Note that we can express a rotation in 3 dimensions with a vector $\vec{\theta}$ with magnitude the angle of rotation and direction the axis of rotation. Its time derivative is the vector angular velocity $\vec{\omega}$. An object's moment of inertia maps vector angular velocity to vector angular momentum $\vec{L}$ and in the most general setting is a matrix $\mathbf{I}$ (called the moment of inertia tensor). Indeed only if the object has a very regular shape such as a sphere or cube is the moment of inertia in all directions the same and thus can be treated as a scalar. What this means is that the angular momentum vector will not always be in the same direction as the axis of rotation. This fact is what causes precession of a freely rotating object.

Kinetic energy then is given in terms of the matrix product:
$$T_{rot} = \vec{\omega}\cdot \mathbf{I}\cdot\vec{\omega}$$
We can pick a set of axes of the object so that the moment of inertia is diagonal (the principle axes) and this allows us to write the moments of inertia for each axis simply as a number. (look up the moments of inertia for a rectangular box to see an example).

Something similar happens when we consider elementary particles transforming though their abstract gauge group as they propagate in time. Their inertia is expressed with a mass matrix and when this is diagonalized we have the physical particles. This is why/how for example "hyper-charge" and "weak isospin" combine to give electrical charge. It is in the inertia of the elementary particles which breaks the gauge symmetry by failing to align with the gauge charges. Along this same vein, neutrino flavor oscillations are analogous to the precession process I mentioned for free rotating objects... the mass matrix is not diagonal in the same basis as is the "flavor matrix".

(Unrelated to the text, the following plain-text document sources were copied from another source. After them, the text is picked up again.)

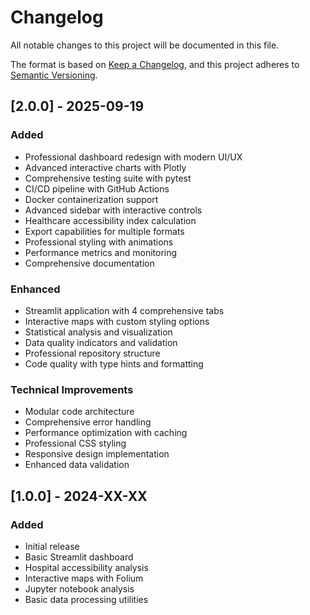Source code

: # Changelog

All notable changes to this project will be documented in this file.

The format is based on [Keep a Changelog](https://keepachangelog.com/en/1.0.0/),
and this project adheres to [Semantic Versioning](https://semver.org/spec/v2.0.0.html).

## [2.0.0] - 2025-09-19

### Added
- Professional dashboard redesign with modern UI/UX
- Advanced interactive charts with Plotly
- Comprehensive testing suite with pytest
- CI/CD pipeline with GitHub Actions
- Docker containerization support
- Advanced sidebar with interactive controls
- Healthcare accessibility index calculation
- Export capabilities for multiple formats
- Professional styling with animations
- Performance metrics and monitoring
- Comprehensive documentation

### Enhanced
- Streamlit application with 4 comprehensive tabs
- Interactive maps with custom styling options
- Statistical analysis and visualization
- Data quality indicators and validation
- Professional repository structure
- Code quality with type hints and formatting

### Technical Improvements
- Modular code architecture
- Comprehensive error handling
- Performance optimization with caching
- Professional CSS styling
- Responsive design implementation
- Enhanced data validation

## [1.0.0] - 2024-XX-XX

### Added
- Initial release
- Basic Streamlit dashboard
- Hospital accessibility analysis
- Interactive maps with Folium
- Jupyter notebook analysis
- Basic data processing utilities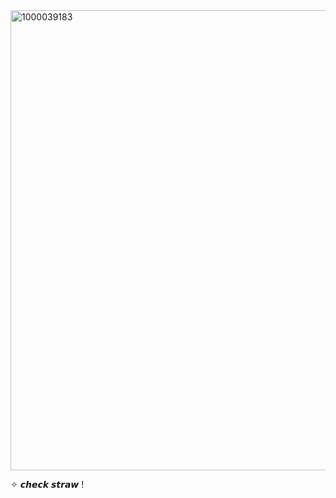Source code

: <img width="736" height="736" alt="1000039183" src="https://github.com/user-attachments/assets/27e4dd57-c73a-4812-a47c-3cc29b36fc73" />





✧ 𝙘𝙝𝙚𝙘𝙠 𝙨𝙩𝙧𝙖𝙬 ! 
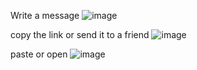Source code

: Write a message
![image](https://user-images.githubusercontent.com/65309085/150649120-06ebea8b-dc2e-4181-a0ab-f6a17ec225e0.png)

copy the link or send it to a friend
![image](https://user-images.githubusercontent.com/65309085/150649126-223ef55a-ed48-4670-bf56-0648a9bd6e9f.png)

paste or open 
![image](https://user-images.githubusercontent.com/65309085/150649133-27a9090d-9a5e-47ed-9460-df00770f83a4.png)
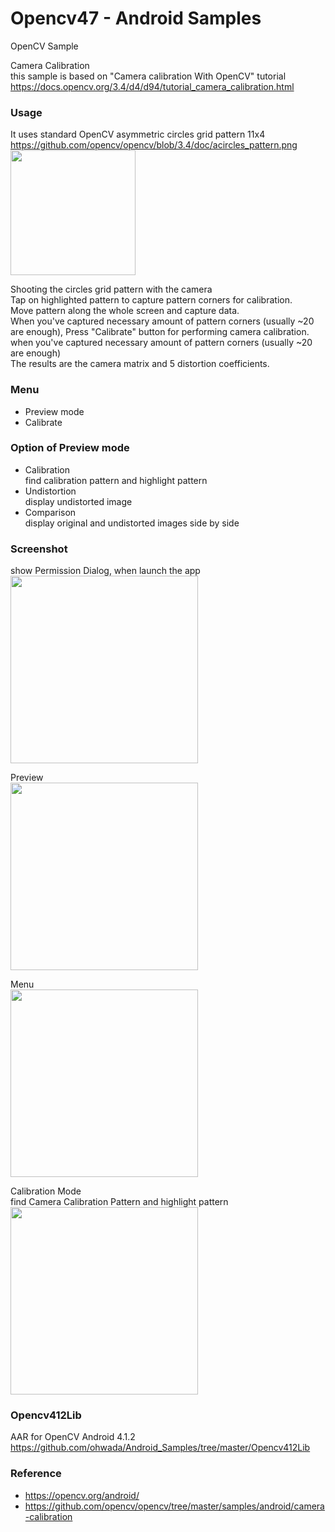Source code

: Opencv47 - Android Samples
===============

OpenCV Sample <br/>

Camera Calibration <br/>
 this sample is based on "Camera calibration With OpenCV" tutorial  <br/>
https://docs.opencv.org/3.4/d4/d94/tutorial_camera_calibration.html  <br/>

### Usage <br/>
It uses standard OpenCV asymmetric circles grid pattern 11x4 <br/>
https://github.com/opencv/opencv/blob/3.4/doc/acircles_pattern.png <br/>
<image src="https://raw.githubusercontent.com/ohwada/Android_Samples/master/Opencv47/screenshot/opencv47_camera_permission.png" width="200" /><br/>

Shooting the circles grid pattern with the camera <br/>
Tap on highlighted pattern to capture pattern corners for calibration. <br/>
Move pattern along the whole screen and capture data. <br/>
When you've captured necessary amount of pattern corners (usually ~20 are enough),
Press "Calibrate" button for performing camera calibration. <br/>
when you've captured necessary amount of pattern corners (usually ~20 are enough) <br/>
The results are the camera matrix and 5 distortion coefficients. <br/>

### Menu <br/>
- Preview mode <br/>
- Calibrate <br/>

### Option of Preview mode <br/>
- Calibration <br/>
find calibration pattern and highlight pattern <br/>
- Undistortion <br/>
display undistorted image <br/>
- Comparison <br/>
display original and undistorted images side by side <br/>

### Screenshot <br/>
show Permission Dialog, when launch the app <br/>
<image src="https://raw.githubusercontent.com/ohwada/Android_Samples/master/Opencv47/screenshot/opencv47_camera_permission.png" width="300" /><br/>

Preview <br/>
<image src="https://raw.githubusercontent.com/ohwada/Android_Samples/master/Opencv47/screenshot/Opencv47_preview.png" width="300" /><br/>

Menu <br/>
<image src="https://raw.githubusercontent.com/ohwada/Android_Samples/master/Opencv47/screenshot/opencv47_menu_preview_mode.png" width="300" /><br/>

Calibration Mode <br/>
find Camera Calibration Pattern and highlight pattern <br/>
<image src="https://raw.githubusercontent.com/ohwada/Android_Samples/master/Opencv47/screenshot/ opencv47_mode_calibration.png" width="300" /><br/>


### Opencv412Lib <br/>
AAR for OpenCV Android 4.1.2 <br/>
https://github.com/ohwada/Android_Samples/tree/master/Opencv412Lib <br/>

### Reference <br/>
- https://opencv.org/android/
- https://github.com/opencv/opencv/tree/master/samples/android/camera-calibration

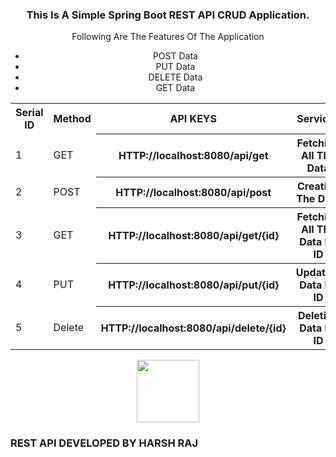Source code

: <center>
  <h3>This Is A Simple Spring Boot REST API CRUD Application.</h3>
  <p>Following Are The Features Of The Application</p>
  <ul>
    <li>POST Data</li>
     <li>PUT Data</li>
      <li>DELETE Data</li>
       <li>GET Data</li>
  </ul>

  <table>
    <tr>
    <th>Serial ID</th>
    <th>Method</th>
    <th>API KEYS</th>
    <th>Services</th>
    </tr>
        <tr>
    <td>1</td>
    <td>GET</td>
    <th>HTTP://localhost:8080/api/get</th>
    <th>Fetching All The Data</th>
    </tr>
            <tr>
    <td>2</td>
    <td>POST</td>
    <th>HTTP://localhost:8080/api/post</th>
    <th>Creating The Data</th>
    </tr>
            <tr>
    <td>3</td>
    <td>GET</td>
    <th>HTTP://localhost:8080/api/get/{id}</th>
    <th>Fetching All The Data By ID</th>
    </tr>
            <tr>
    <td>4</td>
    <td>PUT</td>
    <th>HTTP://localhost:8080/api/put/{id}</th>
    <th>Updating Data By ID</th>
    </tr>
                <tr>
    <td>5</td>
    <td>Delete</td>
    <th>HTTP://localhost:8080/api/delete/{id}</th>
    <th>Deleting Data By ID</th>
    </tr>
  </table>
<img src = "https://drive.google.com/file/d/157Hj0f88idZYePdN7zBy0IoDdXEQodRF/view?usp=drive_link" width = "100"> 

  </center>

  <h3>REST API DEVELOPED BY HARSH RAJ</h3>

Ok, maybe that's TMI but some may find it interesting.

15. Jul 11, 2011

### jambaugh

But as I implied later, the moment of inertia is different for different axes of rotation. When I say "rotating" object I also include "rotating at zero angular velocity". The phrase is meant to imply an object free to rotate.
Exactly what it states:
momentum = inertia times the time rate of change of motion

this of course begs the definition of momentum which is why I provided it. Although a better definition is in terms of the derivative of kinetic energy (as a function of velocity) with respect to the velocity. That is what generalizes to abstract systems.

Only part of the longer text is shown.